Despite his love of flying, Winstead’s initial passion as a teenager was
racing. A go-cart for Christmas at age 12 enabled him to start race in his
hometown, Burlington, N.C., and from there, he began racing late-model
cars. He’s raced in the Goody’s Dash For Cash Series, one of NASCAR’s
smaller touring series, and the NASCAR Dodge Weekly Series.

After reading an article in a newspaper about a special program supported
by NASCAR to increase diversity, Winstead contacted NASCAR to learn more
about the program called “Drive for Diversity.”

The program opened its first race tryout in 2003 for the 2004 season, and
even though Winstead had asked to participate in this program, he was
overlooked by the directors. The Drive for Diversity program selected one
woman and three African-American drivers its first year. Winstead said he
was disappointed because the lineup didn’t include any American Indian
drivers, and he had expressed an interest in the program to the director.

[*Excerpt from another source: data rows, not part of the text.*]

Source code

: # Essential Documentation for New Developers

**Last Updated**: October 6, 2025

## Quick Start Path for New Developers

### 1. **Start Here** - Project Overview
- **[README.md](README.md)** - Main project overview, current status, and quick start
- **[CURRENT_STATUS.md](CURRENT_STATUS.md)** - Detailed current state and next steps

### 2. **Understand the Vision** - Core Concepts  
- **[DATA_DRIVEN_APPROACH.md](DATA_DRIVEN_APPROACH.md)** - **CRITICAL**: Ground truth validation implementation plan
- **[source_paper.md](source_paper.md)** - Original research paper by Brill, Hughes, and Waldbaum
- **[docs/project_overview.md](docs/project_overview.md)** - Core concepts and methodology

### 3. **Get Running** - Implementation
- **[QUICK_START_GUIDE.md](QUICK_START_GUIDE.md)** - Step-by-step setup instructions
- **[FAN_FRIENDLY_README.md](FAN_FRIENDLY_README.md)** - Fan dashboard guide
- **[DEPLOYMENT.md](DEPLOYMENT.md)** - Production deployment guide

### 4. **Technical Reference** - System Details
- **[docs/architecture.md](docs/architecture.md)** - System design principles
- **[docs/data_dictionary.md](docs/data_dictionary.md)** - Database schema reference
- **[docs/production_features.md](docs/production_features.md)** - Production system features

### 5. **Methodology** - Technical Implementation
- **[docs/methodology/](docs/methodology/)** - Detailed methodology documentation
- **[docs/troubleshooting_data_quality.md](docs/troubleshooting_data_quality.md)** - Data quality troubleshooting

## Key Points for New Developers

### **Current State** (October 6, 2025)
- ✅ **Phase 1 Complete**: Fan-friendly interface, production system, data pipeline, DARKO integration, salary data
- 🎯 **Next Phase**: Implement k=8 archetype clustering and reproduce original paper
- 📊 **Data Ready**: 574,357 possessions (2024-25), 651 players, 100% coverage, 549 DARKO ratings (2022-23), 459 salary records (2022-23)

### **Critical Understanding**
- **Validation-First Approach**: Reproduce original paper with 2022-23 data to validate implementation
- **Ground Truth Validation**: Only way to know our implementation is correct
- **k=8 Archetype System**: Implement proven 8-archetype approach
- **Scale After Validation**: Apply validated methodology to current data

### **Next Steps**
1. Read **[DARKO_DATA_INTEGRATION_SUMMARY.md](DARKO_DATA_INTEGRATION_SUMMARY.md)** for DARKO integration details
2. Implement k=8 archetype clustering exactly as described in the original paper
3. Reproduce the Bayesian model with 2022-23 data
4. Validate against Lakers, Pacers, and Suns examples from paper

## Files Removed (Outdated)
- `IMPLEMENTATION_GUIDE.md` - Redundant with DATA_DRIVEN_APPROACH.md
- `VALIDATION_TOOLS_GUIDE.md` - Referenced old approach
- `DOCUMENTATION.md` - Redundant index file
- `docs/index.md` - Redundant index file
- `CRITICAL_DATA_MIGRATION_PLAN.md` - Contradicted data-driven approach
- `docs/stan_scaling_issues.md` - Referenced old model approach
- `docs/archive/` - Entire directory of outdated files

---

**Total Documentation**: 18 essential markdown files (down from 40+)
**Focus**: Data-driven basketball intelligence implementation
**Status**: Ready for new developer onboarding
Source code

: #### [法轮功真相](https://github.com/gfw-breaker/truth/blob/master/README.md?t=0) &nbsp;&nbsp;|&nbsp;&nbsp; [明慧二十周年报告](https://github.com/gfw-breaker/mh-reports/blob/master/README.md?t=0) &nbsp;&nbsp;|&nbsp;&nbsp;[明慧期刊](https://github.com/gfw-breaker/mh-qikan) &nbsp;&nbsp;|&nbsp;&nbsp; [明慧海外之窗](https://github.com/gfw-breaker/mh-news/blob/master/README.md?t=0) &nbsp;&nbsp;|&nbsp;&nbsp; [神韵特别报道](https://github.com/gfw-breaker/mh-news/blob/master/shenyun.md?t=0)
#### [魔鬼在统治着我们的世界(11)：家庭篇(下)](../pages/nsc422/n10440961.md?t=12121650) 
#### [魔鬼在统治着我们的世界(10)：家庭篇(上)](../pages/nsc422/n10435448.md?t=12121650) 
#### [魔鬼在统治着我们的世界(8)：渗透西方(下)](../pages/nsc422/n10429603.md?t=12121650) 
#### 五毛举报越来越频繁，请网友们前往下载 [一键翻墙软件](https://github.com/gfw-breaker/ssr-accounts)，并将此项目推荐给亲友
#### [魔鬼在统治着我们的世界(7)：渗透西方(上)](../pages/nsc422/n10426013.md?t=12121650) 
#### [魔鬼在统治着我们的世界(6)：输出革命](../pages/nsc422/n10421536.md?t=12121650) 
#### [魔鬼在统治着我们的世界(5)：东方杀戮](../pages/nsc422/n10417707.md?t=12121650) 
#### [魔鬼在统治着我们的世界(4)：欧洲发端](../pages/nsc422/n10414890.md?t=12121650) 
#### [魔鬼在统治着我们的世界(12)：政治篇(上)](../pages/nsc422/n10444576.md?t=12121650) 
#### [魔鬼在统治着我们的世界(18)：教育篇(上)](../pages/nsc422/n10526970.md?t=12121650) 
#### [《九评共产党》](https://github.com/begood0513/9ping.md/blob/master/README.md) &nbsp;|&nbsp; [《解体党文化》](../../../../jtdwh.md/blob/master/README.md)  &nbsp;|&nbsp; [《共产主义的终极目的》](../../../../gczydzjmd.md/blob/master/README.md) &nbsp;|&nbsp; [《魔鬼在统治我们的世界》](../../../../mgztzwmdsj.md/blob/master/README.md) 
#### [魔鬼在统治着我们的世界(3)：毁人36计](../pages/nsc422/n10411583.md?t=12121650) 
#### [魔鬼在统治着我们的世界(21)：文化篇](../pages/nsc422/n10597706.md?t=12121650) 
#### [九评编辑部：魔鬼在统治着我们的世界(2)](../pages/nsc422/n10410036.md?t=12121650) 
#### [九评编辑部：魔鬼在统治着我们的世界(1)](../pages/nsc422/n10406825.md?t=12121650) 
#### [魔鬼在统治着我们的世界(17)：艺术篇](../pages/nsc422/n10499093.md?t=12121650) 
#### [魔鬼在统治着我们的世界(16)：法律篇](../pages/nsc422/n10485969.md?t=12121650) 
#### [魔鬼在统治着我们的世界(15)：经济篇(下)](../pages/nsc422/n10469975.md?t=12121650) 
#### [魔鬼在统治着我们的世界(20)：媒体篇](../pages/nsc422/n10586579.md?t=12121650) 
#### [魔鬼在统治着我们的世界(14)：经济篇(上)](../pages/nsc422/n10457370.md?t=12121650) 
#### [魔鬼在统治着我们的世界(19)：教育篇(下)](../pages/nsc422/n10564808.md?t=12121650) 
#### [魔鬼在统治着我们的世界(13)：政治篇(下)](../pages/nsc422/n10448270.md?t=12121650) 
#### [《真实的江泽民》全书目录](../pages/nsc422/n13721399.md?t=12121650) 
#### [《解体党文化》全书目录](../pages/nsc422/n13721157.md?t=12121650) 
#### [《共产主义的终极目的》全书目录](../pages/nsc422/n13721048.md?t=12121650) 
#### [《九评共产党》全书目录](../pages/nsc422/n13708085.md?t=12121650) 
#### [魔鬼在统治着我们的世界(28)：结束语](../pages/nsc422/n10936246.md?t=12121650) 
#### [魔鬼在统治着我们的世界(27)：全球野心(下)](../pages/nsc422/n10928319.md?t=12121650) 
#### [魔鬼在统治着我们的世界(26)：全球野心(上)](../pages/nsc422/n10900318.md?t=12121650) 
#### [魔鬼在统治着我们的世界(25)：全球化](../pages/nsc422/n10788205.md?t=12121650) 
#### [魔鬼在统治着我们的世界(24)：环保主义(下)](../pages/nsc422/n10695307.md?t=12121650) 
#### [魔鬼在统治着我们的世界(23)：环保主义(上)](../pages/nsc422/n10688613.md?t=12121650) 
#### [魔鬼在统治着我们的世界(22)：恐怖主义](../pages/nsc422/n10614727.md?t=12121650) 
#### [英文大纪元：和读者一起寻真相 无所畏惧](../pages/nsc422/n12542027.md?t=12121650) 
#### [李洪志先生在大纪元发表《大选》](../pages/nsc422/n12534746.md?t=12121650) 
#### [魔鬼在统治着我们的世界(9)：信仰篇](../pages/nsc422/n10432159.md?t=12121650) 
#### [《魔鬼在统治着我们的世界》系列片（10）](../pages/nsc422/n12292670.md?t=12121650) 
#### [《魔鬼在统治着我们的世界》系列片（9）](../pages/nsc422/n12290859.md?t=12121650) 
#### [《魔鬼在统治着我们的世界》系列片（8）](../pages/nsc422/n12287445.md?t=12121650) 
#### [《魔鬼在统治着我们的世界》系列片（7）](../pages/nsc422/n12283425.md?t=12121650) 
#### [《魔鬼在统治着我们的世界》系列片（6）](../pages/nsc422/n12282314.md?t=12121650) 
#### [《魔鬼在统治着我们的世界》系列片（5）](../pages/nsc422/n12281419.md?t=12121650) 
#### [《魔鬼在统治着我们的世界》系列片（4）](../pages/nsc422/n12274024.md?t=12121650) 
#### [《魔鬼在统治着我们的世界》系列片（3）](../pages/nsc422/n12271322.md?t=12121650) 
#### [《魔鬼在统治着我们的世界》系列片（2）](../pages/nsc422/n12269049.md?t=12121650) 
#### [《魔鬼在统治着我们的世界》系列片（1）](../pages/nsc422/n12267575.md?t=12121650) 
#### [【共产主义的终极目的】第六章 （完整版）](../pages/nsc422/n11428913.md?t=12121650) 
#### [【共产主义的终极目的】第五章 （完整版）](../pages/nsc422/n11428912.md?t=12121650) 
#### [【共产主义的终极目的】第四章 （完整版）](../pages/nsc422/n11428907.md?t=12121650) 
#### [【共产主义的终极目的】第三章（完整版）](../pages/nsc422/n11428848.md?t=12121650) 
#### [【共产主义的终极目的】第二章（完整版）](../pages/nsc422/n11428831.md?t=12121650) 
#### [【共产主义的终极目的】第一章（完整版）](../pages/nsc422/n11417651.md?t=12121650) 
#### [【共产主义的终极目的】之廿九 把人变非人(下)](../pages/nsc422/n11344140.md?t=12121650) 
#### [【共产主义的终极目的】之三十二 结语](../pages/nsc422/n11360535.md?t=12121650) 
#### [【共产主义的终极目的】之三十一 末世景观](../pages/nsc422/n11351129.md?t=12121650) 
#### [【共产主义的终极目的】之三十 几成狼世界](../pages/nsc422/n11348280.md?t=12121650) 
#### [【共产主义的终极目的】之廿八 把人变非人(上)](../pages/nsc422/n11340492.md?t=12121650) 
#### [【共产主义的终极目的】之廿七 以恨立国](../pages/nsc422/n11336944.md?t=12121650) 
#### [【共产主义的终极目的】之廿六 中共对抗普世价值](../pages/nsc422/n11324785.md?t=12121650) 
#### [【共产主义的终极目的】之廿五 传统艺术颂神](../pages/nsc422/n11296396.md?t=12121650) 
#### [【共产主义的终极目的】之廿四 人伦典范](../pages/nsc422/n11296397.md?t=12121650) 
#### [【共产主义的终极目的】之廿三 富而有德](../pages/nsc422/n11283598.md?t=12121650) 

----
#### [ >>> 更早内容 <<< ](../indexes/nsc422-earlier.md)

“I was told that my name had been lost in the shuffle,” Winstead said.
“Each time I talked with them, I explained that if they were going to have
a diverse program, they needed to include American Indians.”

For the 2005 tryout in October, Winstead was invited to participate, but he
wasn’t selected as one of the team drivers.

“I was the only Native American participating in that tryout, but I wasn’t
selected,” Winstead said. “That’s very frustrating. To have a diverse
program with one Indian who’s a fighter pilot, has a college degree, and is
a public speaker, I don’t know what it takes to get selected.”

Jonathan Norman, Drive for Diversity program director, said the program,
which is operated by Access Marketing and Communications of Charlotte, N.C.
and endorsed by NASCAR, is going into its second season and has expanded
the number of teams to eight for the 2005 season.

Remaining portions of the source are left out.